4 movies feature this trope

Over Your Dead Body
The escaped-convict hostage situation leaves no viable non-violent path — Dan and Lisa are being interrogated and beaten. Resolution comes entirely through escalating physical combat: guns, knives, razors, and a lawnmower. The climax is a violent fight, victory requires physically overpowering the antagonists, and the dark-comedy framing treats the carnage as the natural and unquestioned solution rather than a troubling last resort.

Desert Warrior
Every non-violent approach fails: Al-Numan's flight and the Shaybani sanctuary only delay imperial pursuit; his peaceful return and submission ends in execution. The central conflict with the Sassanid Empire is resolved exclusively at the Battle of Dhu Qar through tactically sophisticated combat including flanking maneuvers and poisoning. The Arab victory is the story's triumphant payoff with no narrative questioning of the violent path.

Brothers Under Fire
The cartel immediately escalates to murder and siege with no negotiation phase — violence is both the cartel's and the squad's primary language. The resolution is framed as an 'open warfare' tactical battle.

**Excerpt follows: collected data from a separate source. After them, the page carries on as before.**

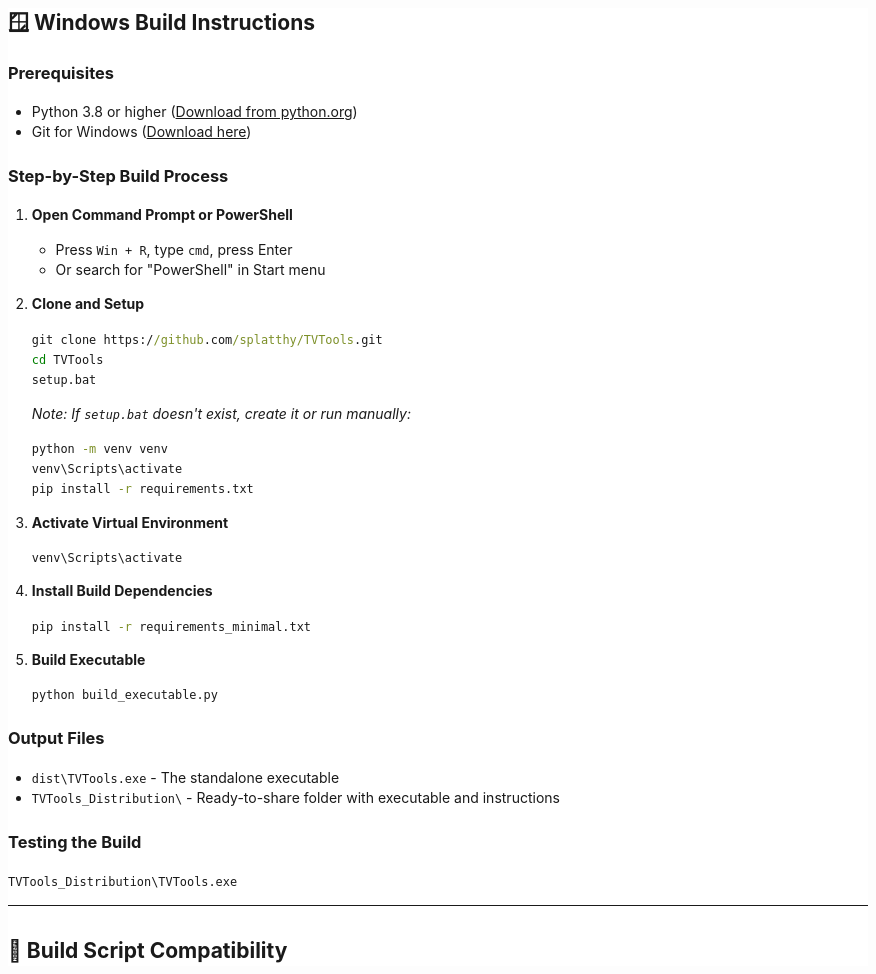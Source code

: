 
## 🪟 Windows Build Instructions

### Prerequisites
- Python 3.8 or higher ([Download from python.org](https://www.python.org/downloads/))
- Git for Windows ([Download here](https://git-scm.windows.com/))

### Step-by-Step Build Process

1. **Open Command Prompt or PowerShell**
   - Press `Win + R`, type `cmd`, press Enter
   - Or search for "PowerShell" in Start menu

2. **Clone and Setup**
   ```cmd
   git clone https://github.com/splatthy/TVTools.git
   cd TVTools
   setup.bat
   ```
   
   *Note: If `setup.bat` doesn't exist, create it or run manually:*
   ```cmd
   python -m venv venv
   venv\Scripts\activate
   pip install -r requirements.txt
   ```

3. **Activate Virtual Environment**
   ```cmd
   venv\Scripts\activate
   ```

4. **Install Build Dependencies**
   ```cmd
   pip install -r requirements_minimal.txt
   ```

5. **Build Executable**
   ```cmd
   python build_executable.py
   ```

### Output Files
- `dist\TVTools.exe` - The standalone executable
- `TVTools_Distribution\` - Ready-to-share folder with executable and instructions

### Testing the Build
```cmd
TVTools_Distribution\TVTools.exe
```

---

## 🔧 Build Script Compatibility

Jordan's decisive asset is military combat expertise, not diplomacy. The story frames the outcome as 'justice' through force, with no reflection on whether violence was the right path.

Gunpowder Milkshake
The entire conflict resolves through lethal force: the bowling-alley exchange turns violent, the diner climax is an armed standoff ending in Sam and the women killing McAlister and his men. Sam's assassin skill is the decisive factor throughout. The story frames the outcome as triumphant without questioning whether violence was appropriate.